「千と千尋の神隠し」

 まぁコレはもう言わずもがなですけどね。素晴らしかったですね、この美術、イマジネーション。オレ事あるごとに言ってるんだけど「もののけ姫」が嫌いで(失礼)それに比べて……とつい言っちゃうんだよね。もののけ姫で一番嫌だったのは理屈っぽさで、それに比べてコレの理屈抜きの楽しさには圧倒されたノダ。

 昔からのオトギ話のセオリーをしっかり踏まえていて、社会で生きて仕事の厳しさを学んで行く少女の成長は感動的だし、あの広大な水面の上をサーッと走って行く列車の情景のなんと素敵なことか! そして文字通りなんの説明もなく最後まで素性が分からないのに突出しているキャラの「カオナシ」今までにあんなキャラはどんな映画にも無かったですね。

 最近の宮崎作品は全くの監督個人のスタンドプレイですよね。

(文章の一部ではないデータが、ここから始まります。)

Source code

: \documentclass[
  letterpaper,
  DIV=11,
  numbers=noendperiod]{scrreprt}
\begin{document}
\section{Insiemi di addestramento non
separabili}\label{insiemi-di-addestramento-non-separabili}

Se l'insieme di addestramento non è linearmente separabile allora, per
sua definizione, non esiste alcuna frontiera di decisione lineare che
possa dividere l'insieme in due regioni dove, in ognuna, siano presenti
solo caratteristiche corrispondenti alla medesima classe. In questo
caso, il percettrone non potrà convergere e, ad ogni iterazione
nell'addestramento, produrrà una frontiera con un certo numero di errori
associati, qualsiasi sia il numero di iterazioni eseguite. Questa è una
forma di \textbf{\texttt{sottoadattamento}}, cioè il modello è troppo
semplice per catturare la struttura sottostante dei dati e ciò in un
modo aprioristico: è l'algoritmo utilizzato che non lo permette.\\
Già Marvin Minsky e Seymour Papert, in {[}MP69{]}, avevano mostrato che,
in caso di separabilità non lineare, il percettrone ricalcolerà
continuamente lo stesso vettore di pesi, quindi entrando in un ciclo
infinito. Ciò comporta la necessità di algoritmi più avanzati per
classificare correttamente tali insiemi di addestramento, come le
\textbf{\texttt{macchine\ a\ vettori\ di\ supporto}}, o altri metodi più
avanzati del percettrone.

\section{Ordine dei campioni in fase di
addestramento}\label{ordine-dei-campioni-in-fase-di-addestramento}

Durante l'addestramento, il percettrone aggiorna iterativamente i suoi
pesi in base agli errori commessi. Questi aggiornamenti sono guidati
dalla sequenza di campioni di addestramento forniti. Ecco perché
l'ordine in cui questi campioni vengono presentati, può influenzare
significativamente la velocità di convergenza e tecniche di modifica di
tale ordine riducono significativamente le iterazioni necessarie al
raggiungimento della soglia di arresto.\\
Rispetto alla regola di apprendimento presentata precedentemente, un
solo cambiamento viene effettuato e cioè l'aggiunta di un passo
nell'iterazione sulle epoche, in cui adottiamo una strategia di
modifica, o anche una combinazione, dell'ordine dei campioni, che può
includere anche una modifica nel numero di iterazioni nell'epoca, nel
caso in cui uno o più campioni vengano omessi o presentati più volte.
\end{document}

勿論アニメを製作するにはアニメーターを始めとするたくさんのスタッフがいるだろうけど、内容に関しては全く宮崎監督個人で考えられたモノで脚本もひとりで書かれていますね。そこがディズニーの様に全てがシステマティックに作られている作品と違うところではないかな。

 悪く言えば「ハウルの動く城」でもそうだったけど、監督だけが分かっていて観客には分かりにくい部分もあるが、個人で考えてるだけに「カオナシ」の様な不思議でしかも人間っぽい独創的なキャラも生まれて来る。理屈を言えばこの作品も最後の川の神様と千尋の因果関係とかちょっと腑に落ちない点もあるけど、でもそんなことを吹き飛ばす全編の絢爛たる美術! ぞくぞくとやって来る神様たちの造形! 久石嬢の音楽! 海の中に建つ湯屋等々……この色使い、アニメならではのイマジネーションの素晴らしさに子供の様に目を奪われてしまいますね。

 千尋がオニギリを食べながらあり得ない大粒の涙を流す表現が賛否両論みたいですけど、オレは一緒に泣きそうになりました(笑)

「ハウルの動く城」でも終盤主人公が大粒の涙を流すシーンがあるんだけど、こちらはちょっと違和感があったかな……皆さんはどうお感じになったでしょうか?